Mumps Hall was an inn at the confluence of the Poltross Burn and the River Irthing, a site now at the centre of the village of Gilsland in Cumbria.

It appears in Celia Fiennes' account of her journey through northern England in 1689; she called it "a sorry place of entertainment" and it was described, but not named, by Walter Scott in his novel Guy Mannering:

“The alehouse, for it was no better, was situated at the bottom of a little dell, through which trilled a small rivulet. It was shaded by a large ash tree, against which the clay-built shed that served the purpose of a stable was erected, and upon which it seemed partly to recline. In this shed stood a saddled horse, employed in eating his corn. The cottages in this part of Cumberland partake of the rudeness which characterises those of Scotland.

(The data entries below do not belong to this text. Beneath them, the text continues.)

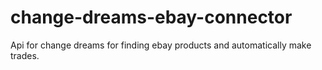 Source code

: # change-dreams-ebay-connector
Api for change dreams for finding ebay products and automatically make trades.
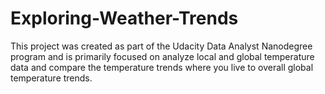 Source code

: # Exploring-Weather-Trends
This project was created as part of the Udacity Data Analyst Nanodegree program and is primarily focused on analyze local and global temperature data and compare the temperature trends where you live to overall global temperature trends.
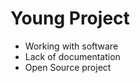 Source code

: # Young Project

- Working with software
- Lack of documentation
- Open Source project

<!--
Working with software: Not like working on code. Only able to use what developper make configurable at run time
Lack of documentation -> Need to read code to understand how its work
OpenSource : open issues, provide way to reproduce bug, investigate old issues
--> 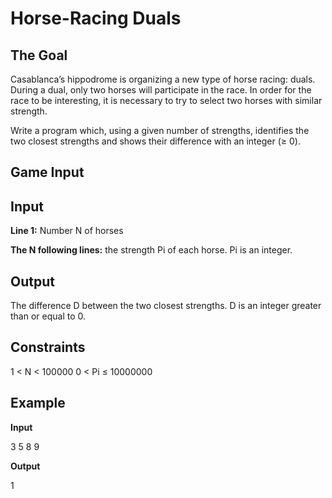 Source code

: # Horse-Racing Duals

## The Goal

Casablanca’s hippodrome is organizing a new type of horse racing: duals. During a dual, only two horses will participate in the race. In order for the race to be interesting, it is necessary to try to select two horses with similar strength.

Write a program which, using a given number of strengths, identifies the two closest strengths and shows their difference with an integer (≥ 0).

## Game Input

## Input

**Line 1:** Number N of horses

**The N following lines:** the strength Pi of each horse. Pi is an integer.

## Output

The difference D between the two closest strengths. D is an integer greater than or equal to 0.

## Constraints

1 < N  < 100000
0 < Pi ≤ 10000000

## Example

**Input** 

3
5
8
9

**Output**

1
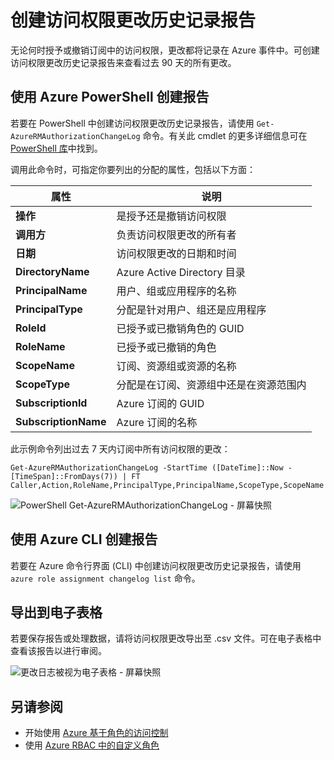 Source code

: <properties
	pageTitle="创建访问权限更改历史记录报告 | Azure"
	description="生成一个列出过去 90 天内使用基于角色的访问控制对 Azure 订阅的访问权限进行的所有更改的报告。"
	services="active-directory"
	documentationCenter=""
	authors="kgremban"
	manager="femila"
	editor=""/>

<tags
	ms.service="active-directory"
	ms.devlang="na"
	ms.topic="article"
	ms.tgt_pltfrm="na"
	ms.workload="identity"
	ms.date="08/03/2016"
	wacn.date="09/05/2016"
	ms.author="kgremban"/>

# 创建访问权限更改历史记录报告

无论何时授予或撤销订阅中的访问权限，更改都将记录在 Azure 事件中。可创建访问权限更改历史记录报告来查看过去 90 天的所有更改。

## 使用 Azure PowerShell 创建报告
若要在 PowerShell 中创建访问权限更改历史记录报告，请使用 `Get-AzureRMAuthorizationChangeLog` 命令。有关此 cmdlet 的更多详细信息可在 [PowerShell 库](https://www.powershellgallery.com/packages/AzureRM.Storage/1.0.6/Content/ResourceManagerStartup.ps1)中找到。

调用此命令时，可指定你要列出的分配的属性，包括以下方面：

| 属性 | 说明 |
| -------- | ----------- |
| **操作** | 是授予还是撤销访问权限 |
| **调用方** | 负责访问权限更改的所有者 |
| **日期** | 访问权限更改的日期和时间 |
| **DirectoryName** | Azure Active Directory 目录 |
| **PrincipalName** | 用户、组或应用程序的名称 |
| **PrincipalType** | 分配是针对用户、组还是应用程序 |
| **RoleId** | 已授予或已撤销角色的 GUID |
| **RoleName** | 已授予或已撤销的角色 |
| **ScopeName** | 订阅、资源组或资源的名称 |
| **ScopeType** | 分配是在订阅、资源组中还是在资源范围内 |
| **SubscriptionId** | Azure 订阅的 GUID |
| **SubscriptionName** | Azure 订阅的名称 |

此示例命令列出过去 7 天内订阅中所有访问权限的更改：

	
	Get-AzureRMAuthorizationChangeLog -StartTime ([DateTime]::Now - [TimeSpan]::FromDays(7)) | FT Caller,Action,RoleName,PrincipalType,PrincipalName,ScopeType,ScopeName


![PowerShell Get-AzureRMAuthorizationChangeLog - 屏幕快照](./media/role-based-access-control-configure/access-change-history.png)

## 使用 Azure CLI 创建报告
若要在 Azure 命令行界面 (CLI) 中创建访问权限更改历史记录报告，请使用 `azure role assignment changelog list` 命令。

## 导出到电子表格
若要保存报告或处理数据，请将访问权限更改导出至 .csv 文件。可在电子表格中查看该报告以进行审阅。

![更改日志被视为电子表格 - 屏幕快照](./media/role-based-access-control-configure/change-history-spreadsheet.png)  


## 另请参阅
- 开始使用 [Azure 基于角色的访问控制](/documentation/articles/role-based-access-control-configure/)
- 使用 [Azure RBAC 中的自定义角色](/documentation/articles/role-based-access-control-custom-roles/)

<!---HONumber=Mooncake_0627_2016--> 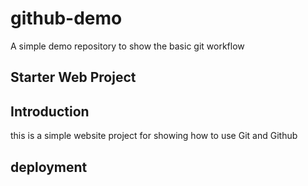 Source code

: # github-demo
A simple demo repository to show the basic git workflow

## Starter Web Project

## Introduction
 this is a simple website project for showing how to use Git and Github
## deployment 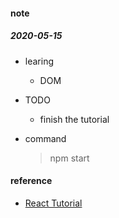 
#### note  

##### 2020-05-15  
* learing  
    - DOM  

* TODO  
    - finish the tutorial  

* command  
  > npm start  
#### reference  
* [React Tutorial](https://www.taniarascia.com/getting-started-with-react/) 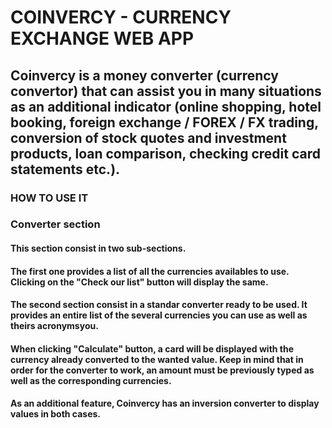 # COINVERCY - CURRENCY EXCHANGE WEB APP

## Coinvercy is a money converter (currency convertor) that can assist you in many situations as an additional indicator (online shopping, hotel booking, foreign exchange / FOREX / FX trading, conversion of stock quotes and investment products, loan comparison, checking credit card statements etc.).

### HOW TO USE IT

### Converter section

#### This section consist in two sub-sections.

#### The first one provides a list of all the currencies availables to use. Clicking on the "Check our list" button will display the same.

#### The second section consist in a standar converter ready to be used. It provides an entire list of the several currencies you can use as well as theirs acronymsyou.

#### When clicking "Calculate" button, a card will be displayed with the currency already converted to the wanted value. Keep in mind that in order for the converter to work, an amount must be previously typed as well as the corresponding currencies.

#### As an additional feature, Coinvercy has an inversion converter to display values in both cases.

The outside of the house promised little for the interior, notwithstanding the vaunt of a sign, where a tankard of ale voluntarily decanted itself into a tumbler, and a hieroglyphical scrawl below attempted to express a promise of ‘good entertainment for man and horse’."

Scott later acknowledged the identity of the inn in a footnote to the 1829-33 ‘Magnum Opus’ edition of the Waverley Novels:

"Note 2. ¬ Mumps’s Ha’: It is fitting to explain to the reader the locality described in chapter xxii. There is, or rather I should say there was, a little inn called Mumps’s Ha’, that is, being interpreted, Beggar’s Hotel, near to Gilsland, which had not then attained its present fame as a Spa. It was a hedge alehouse, where the border farmers of either country often stopped to refresh themselves and their nags, in their way to and from the fairs and trysts in Cumberland, and especially those who came from or went to Scotland, through a barren and lonely district, without either road or pathway, emphatically called the Waste of Bewcastle."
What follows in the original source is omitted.